PORTLAND — Opponents of Central Maine Power Co.’s “smart” electrical meters have appealed of the Maine Public Utility Commission’s dismissal of their complaint.
The group filed with the Maine Supreme Judicial Court in Portland on Jan. 10 to overturn the PUC’s decision not to investigate claims that the wireless meters have health, safety and privacy issues, and are an invasion of privacy.
Last year, the PUC ruled that CMP must offer customers the ability to opt out of having the meters installed on their homes or businesses if they pay an initial opt-out fee, followed by a monthly charge to have CMP read the meter manually.
However, some opponents of the meters have said the opt-out decision does not go far enough because the PUC has a legislative mandate to “ensure safe, reasonable and adequate service,” and that requiring people to pay to opt out is equivalent to blackmail.
The Maine Center for Disease Control previously said it did not find “any consistent or convincing evidence to support a concern for health effects related to the use of radio frequency in the range of frequencies and power used by smart meters.”

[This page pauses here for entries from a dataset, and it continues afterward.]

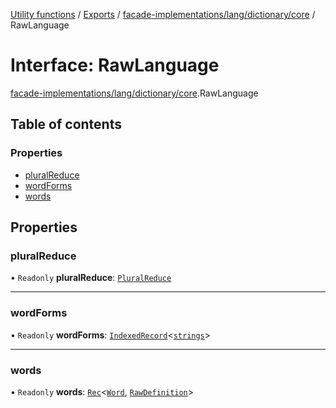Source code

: [Utility functions](../index.md) / [Exports](../modules.md) / [facade-implementations/lang/dictionary/core](../modules/facade_implementations_lang_dictionary_core.md) / RawLanguage

# Interface: RawLanguage

[facade-implementations/lang/dictionary/core](../modules/facade_implementations_lang_dictionary_core.md).RawLanguage

## Table of contents

### Properties

- [pluralReduce](facade_implementations_lang_dictionary_core.RawLanguage.md#pluralreduce)
- [wordForms](facade_implementations_lang_dictionary_core.RawLanguage.md#wordforms)
- [words](facade_implementations_lang_dictionary_core.RawLanguage.md#words)

## Properties

### pluralReduce

• `Readonly` **pluralReduce**: [`PluralReduce`](facade_implementations_lang_dictionary_core.PluralReduce.md)

___

### wordForms

• `Readonly` **wordForms**: [`IndexedRecord`](../modules/types_core.md#indexedrecord)\<[`strings`](../modules/types_core.md#strings)\>

___

### words

• `Readonly` **words**: [`Rec`](../modules/types_core.md#rec)\<[`Word`](../modules/facades_lang.lang.md#word), [`RawDefinition`](../modules/facade_implementations_lang_dictionary_core.md#rawdefinition)\>
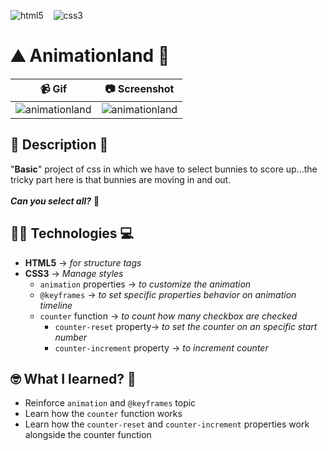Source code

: ![html5](https://img.shields.io/badge/HTML5-E34F26?style=for-the-badge&logo=html5&logoColor=white)
&nbsp;&nbsp;&nbsp;![css3](https://img.shields.io/badge/CSS3-1572B6?style=for-the-badge&logo=css3&logoColor=white)

# ⛰️ Animationland 🐇
📹️ Gif | 📷️ Screenshot
--------|----------------
![animationland](https://user-images.githubusercontent.com/13999498/193787947-d3ae496d-b419-49ac-b052-290189ecbb5d.gif) | ![animationland](https://user-images.githubusercontent.com/13999498/193788361-80c05378-a69b-4a83-8cdb-0e4d291a3300.png)


## 📝 Description 📖
"**Basic**" project of css in which we have to select bunnies to score up...the tricky part here is that bunnies are moving in and out.<br/><br/>**_Can you select all?_** 🤔 

## 👨‍💻 Technologies 💻️
- **HTML5** -> _for structure tags_
- **CSS3** -> _Manage styles_
  - `animation` properties -> _to customize the animation_
  - `@keyframes` -> _to set specific properties behavior on animation timeline_
  - `counter` function -> _to count how many checkbox are checked_
    - `counter-reset` property-> _to set the counter on an specific start number_
    - `counter-increment` property -> _to increment counter_

## 🤓 What I learned? 🧠
- Reinforce  `animation` and `@keyframes` topic
- Learn how the `counter` function works
 - Learn how the `counter-reset` and `counter-increment` properties work alongside the counter function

That was before the World Health Organization last year listed radiation from cell phones and other wireless devices, such as smart meters, as a possible carcinogen.
CMP has repeatedly said it is not the company’s job to determine whether the meters are safe. The installation of the meters was paid for by federal grants from the Department of Energy.
The company is scheduled to complete the installation of 620,000 meters throughout the state in the first quarter of this year.